Search code examples
rdplyrtidyversesampling

slice_sample producing different samples in grouped .data


Why do the following grouping methods results in different samples. My assumption was that the grouping results to similar samples?

small <- data.frame(
  id = 1:100,
  gender = rep(c('male', 'female'))
)

set.seed(123)
small |> 
  group_by(gender) |> 
  slice_sample(n = 10, replace = F)

set.seed(123)
small |> 
  slice_sample(n = 10, replace = F, by = gender)

Solution

  • Basically when you use .by the groups are sorted by order of first appearance and when you use group_by(), the groups are sorted.

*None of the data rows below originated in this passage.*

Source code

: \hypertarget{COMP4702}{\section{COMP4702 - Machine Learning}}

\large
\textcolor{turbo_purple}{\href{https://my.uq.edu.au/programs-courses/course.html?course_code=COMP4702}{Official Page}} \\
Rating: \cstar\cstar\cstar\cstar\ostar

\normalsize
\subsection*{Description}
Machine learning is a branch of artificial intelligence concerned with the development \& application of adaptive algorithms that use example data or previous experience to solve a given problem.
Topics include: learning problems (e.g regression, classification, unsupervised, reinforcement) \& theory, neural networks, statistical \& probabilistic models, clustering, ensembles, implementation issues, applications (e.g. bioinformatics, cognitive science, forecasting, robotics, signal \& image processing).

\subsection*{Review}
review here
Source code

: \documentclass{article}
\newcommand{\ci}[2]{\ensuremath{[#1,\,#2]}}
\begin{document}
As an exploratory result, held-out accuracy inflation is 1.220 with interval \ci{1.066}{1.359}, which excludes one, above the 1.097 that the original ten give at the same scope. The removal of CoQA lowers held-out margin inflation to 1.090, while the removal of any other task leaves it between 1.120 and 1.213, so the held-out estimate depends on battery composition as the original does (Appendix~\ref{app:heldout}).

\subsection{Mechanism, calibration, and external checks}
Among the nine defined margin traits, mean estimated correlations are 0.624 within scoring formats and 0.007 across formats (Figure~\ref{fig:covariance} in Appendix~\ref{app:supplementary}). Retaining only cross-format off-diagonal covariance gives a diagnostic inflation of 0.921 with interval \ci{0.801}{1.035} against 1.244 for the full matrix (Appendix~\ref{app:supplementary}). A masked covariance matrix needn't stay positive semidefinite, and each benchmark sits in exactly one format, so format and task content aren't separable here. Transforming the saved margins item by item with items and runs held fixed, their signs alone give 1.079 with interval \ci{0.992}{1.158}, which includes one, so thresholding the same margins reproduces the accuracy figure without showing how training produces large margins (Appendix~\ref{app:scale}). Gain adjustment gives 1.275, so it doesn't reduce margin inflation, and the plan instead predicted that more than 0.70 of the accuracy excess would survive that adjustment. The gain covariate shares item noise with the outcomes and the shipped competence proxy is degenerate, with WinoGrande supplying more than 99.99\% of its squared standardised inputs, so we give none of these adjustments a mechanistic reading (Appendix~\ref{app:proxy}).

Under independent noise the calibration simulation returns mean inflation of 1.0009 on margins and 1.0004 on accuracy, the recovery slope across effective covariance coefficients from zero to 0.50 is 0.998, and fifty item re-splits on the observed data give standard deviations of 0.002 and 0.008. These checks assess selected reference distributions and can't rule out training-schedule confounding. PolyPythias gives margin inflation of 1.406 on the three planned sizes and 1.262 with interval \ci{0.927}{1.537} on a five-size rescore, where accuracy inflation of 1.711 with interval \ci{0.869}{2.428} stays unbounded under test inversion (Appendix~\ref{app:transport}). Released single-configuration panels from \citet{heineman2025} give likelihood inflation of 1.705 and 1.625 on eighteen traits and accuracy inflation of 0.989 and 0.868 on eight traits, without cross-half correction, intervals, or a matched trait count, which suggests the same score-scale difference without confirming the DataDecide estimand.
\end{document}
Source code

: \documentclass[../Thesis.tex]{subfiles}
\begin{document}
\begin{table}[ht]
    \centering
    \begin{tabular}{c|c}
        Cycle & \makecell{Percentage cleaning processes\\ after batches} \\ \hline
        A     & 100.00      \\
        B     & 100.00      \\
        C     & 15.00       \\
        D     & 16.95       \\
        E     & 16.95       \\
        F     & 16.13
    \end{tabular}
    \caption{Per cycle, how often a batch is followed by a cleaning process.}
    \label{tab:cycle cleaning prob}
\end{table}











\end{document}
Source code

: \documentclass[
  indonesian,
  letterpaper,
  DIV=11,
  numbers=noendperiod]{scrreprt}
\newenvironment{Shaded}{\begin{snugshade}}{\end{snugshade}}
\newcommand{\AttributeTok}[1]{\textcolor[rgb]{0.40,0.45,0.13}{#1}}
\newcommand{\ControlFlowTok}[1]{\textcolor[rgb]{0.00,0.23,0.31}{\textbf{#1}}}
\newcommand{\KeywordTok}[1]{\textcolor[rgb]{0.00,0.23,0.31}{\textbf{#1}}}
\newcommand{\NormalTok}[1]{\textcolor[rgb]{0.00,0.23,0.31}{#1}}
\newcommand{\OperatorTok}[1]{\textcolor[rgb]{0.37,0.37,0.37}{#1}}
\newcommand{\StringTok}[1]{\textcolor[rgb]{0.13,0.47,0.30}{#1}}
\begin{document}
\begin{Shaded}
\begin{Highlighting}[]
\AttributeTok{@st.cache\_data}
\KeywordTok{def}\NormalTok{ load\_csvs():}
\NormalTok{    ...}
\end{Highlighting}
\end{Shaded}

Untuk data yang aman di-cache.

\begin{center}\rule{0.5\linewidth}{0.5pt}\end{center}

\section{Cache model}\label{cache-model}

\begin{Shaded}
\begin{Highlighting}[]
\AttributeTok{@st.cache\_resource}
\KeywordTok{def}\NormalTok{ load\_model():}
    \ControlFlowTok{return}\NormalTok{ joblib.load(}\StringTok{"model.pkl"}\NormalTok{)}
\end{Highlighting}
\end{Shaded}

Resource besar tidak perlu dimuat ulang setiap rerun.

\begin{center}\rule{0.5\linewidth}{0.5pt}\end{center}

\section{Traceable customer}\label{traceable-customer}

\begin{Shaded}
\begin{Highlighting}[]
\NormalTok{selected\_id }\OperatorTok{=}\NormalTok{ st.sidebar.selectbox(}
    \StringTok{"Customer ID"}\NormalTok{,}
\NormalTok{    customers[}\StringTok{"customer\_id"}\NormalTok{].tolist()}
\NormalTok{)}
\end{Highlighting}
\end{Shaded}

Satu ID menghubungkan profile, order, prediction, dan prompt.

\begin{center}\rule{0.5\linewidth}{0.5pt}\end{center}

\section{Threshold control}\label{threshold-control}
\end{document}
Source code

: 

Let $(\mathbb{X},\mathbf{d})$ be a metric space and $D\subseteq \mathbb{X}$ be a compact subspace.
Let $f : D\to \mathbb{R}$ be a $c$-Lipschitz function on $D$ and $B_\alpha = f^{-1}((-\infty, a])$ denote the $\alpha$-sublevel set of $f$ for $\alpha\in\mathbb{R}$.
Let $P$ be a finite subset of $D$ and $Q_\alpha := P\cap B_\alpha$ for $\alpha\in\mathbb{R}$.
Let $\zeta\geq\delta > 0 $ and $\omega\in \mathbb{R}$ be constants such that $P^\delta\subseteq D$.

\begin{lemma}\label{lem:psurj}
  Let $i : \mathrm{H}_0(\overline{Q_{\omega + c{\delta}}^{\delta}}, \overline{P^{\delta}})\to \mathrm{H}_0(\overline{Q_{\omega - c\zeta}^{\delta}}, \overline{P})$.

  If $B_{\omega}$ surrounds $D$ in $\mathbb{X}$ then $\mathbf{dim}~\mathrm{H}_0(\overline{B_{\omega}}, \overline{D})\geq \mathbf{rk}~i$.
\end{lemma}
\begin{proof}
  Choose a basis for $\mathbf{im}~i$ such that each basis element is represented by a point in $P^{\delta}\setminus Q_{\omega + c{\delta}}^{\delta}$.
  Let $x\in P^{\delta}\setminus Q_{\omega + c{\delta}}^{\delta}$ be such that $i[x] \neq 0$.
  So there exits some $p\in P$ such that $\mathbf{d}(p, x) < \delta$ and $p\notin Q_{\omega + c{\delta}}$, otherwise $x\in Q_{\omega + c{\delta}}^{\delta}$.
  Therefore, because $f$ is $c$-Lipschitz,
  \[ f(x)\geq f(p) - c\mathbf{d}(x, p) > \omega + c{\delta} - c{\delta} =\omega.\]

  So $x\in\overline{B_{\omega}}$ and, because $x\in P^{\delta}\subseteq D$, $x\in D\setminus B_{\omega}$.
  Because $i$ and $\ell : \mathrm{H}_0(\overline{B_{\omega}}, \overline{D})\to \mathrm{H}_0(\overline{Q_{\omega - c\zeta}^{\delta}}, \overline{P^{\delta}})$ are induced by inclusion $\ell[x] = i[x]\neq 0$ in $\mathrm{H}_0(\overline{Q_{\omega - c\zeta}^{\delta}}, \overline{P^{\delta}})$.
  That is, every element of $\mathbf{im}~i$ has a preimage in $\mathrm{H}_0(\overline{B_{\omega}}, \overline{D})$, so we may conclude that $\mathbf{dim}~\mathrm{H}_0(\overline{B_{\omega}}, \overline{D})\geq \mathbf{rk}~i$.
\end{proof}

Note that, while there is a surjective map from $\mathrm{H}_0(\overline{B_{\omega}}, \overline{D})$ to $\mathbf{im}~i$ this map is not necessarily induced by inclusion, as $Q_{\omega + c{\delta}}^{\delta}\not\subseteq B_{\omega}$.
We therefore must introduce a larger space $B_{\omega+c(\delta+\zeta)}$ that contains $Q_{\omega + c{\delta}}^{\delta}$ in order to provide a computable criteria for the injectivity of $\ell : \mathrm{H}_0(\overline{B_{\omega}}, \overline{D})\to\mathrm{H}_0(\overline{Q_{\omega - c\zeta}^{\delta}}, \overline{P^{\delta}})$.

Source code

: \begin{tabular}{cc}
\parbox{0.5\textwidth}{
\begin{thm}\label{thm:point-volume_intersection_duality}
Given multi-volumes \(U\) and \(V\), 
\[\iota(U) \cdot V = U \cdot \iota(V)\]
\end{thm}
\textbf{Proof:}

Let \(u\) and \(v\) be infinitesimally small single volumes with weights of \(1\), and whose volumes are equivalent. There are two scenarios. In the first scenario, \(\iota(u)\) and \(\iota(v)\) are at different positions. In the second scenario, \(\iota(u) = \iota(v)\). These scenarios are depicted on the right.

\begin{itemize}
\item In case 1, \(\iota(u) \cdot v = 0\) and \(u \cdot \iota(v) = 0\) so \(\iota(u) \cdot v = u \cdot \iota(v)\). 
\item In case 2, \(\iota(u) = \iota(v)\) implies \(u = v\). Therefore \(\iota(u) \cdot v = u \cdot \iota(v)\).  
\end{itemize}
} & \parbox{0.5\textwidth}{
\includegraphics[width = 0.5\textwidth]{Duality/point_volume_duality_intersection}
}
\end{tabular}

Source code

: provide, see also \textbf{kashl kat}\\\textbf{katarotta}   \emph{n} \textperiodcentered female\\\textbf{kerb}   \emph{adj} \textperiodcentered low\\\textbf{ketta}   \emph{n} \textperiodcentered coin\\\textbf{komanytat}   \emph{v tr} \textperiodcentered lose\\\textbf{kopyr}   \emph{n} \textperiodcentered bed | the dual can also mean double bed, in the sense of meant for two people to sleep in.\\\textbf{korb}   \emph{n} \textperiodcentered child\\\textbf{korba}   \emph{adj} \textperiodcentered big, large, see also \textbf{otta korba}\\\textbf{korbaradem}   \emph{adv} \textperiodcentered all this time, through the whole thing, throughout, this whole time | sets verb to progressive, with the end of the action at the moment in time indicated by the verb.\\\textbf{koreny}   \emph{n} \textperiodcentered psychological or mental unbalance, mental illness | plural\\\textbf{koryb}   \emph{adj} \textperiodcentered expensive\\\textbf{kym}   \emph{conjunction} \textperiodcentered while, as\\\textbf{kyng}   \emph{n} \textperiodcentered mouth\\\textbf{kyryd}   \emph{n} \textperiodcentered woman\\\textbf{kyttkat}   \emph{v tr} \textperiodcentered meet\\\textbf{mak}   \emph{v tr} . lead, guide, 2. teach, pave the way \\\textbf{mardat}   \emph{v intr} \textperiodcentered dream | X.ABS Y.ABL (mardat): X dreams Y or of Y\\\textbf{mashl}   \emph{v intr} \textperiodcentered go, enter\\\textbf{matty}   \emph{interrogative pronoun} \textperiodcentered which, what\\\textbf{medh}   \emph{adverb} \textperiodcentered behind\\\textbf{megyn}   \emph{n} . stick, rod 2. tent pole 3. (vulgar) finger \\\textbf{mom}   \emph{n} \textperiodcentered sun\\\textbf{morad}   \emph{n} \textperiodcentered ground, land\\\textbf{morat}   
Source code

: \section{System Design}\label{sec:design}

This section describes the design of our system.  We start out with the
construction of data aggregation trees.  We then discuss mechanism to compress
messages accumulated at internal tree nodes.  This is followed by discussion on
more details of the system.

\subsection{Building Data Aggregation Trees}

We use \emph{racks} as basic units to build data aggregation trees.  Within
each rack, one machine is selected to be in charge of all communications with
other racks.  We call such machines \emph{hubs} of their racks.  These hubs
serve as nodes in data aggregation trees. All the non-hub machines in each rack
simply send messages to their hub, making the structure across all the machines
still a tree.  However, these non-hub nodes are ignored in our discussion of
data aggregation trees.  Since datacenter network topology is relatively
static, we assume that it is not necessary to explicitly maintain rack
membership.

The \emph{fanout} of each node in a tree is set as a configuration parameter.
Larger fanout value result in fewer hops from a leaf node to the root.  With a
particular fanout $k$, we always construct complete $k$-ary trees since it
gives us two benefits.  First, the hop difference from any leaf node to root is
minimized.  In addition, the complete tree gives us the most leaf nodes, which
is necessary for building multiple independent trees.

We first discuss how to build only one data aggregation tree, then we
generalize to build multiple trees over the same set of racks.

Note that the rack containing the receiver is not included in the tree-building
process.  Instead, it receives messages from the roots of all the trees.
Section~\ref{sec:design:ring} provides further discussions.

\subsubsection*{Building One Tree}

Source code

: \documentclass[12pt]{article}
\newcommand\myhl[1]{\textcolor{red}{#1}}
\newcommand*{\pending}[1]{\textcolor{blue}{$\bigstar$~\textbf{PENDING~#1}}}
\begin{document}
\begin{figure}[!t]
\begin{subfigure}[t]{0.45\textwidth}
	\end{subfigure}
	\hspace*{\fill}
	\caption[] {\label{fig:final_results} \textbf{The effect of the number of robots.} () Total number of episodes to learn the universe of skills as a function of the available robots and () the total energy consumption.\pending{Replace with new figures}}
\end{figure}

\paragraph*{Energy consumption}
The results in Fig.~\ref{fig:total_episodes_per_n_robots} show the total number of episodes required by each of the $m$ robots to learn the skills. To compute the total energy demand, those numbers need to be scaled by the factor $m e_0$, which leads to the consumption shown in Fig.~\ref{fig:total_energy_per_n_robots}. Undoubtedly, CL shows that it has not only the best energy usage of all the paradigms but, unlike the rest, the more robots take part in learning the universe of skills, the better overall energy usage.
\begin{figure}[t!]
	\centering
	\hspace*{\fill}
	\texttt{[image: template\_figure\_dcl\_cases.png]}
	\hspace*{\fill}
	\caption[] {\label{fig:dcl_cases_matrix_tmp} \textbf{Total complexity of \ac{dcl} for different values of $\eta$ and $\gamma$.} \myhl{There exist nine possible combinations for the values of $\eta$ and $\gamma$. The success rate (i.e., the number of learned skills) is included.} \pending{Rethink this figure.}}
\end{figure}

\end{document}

Since we see 'small' before 'female', this explains the difference in the results.

    My package timeplyr actually has arguments to control this behaviour.

    Edit: You can also control this behaviour through fgroup_by(order =)

    As to why the actual samples are different within each group, my best guess has is even though the seed is the same, because the sampling is done in a different by-group order, this will affect which samples are drawn.

    library(dplyr)
    #> 
    #> Attaching package: 'dplyr'
    #> The following objects are masked from 'package:stats':
    #> 
    #>     filter, lag
    #> The following objects are masked from 'package:base':
    #> 
    #>     intersect, setdiff, setequal, union
    small <- data.frame(
      id = 1:100,
      gender = rep(c('male', 'female'))
    )
    
    set.seed(123)
    res1 <- small |> 
      group_by(gender) |> 
      slice_sample(n = 10, replace = F)
    
    set.seed(123)
    res2 <- small |> 
      slice_sample(n = 10, replace = F, by = gender)
    
    library(timeplyr)
    #> 
    #> Attaching package: 'timeplyr'
    #> The following object is masked from 'package:dplyr':
    #> 
    #>     desc
    
    res3 <- small |> 
      fslice_sample(n = 10, replace = F, .by = gender, seed = 123, sort_groups = TRUE)
    res4 <- small |> 
      fslice_sample(n = 10, replace = F, .by = gender, seed = 123, sort_groups = FALSE)
    
    identical(as.data.frame(res1), res3)
    #> [1] TRUE
    identical(as.data.frame(res2), res4)
    #> [1] TRUE
    
    res5 <- small |> 
      fgroup_by(gender, order = TRUE) |> 
      fslice_sample(n = 10, replace = F, seed = 123)
    res6 <- small |> 
      fgroup_by(gender, order = FALSE) |> 
      fslice_sample(n = 10, replace = F, seed = 123)
    
    identical(as.data.frame(res1), as.data.frame(res5))
    #> [1] TRUE
    identical(as.data.frame(res2), as.data.frame(res6))
    #> [1] TRUE
    

    Created on 2024-08-01 with reprex v2.0.2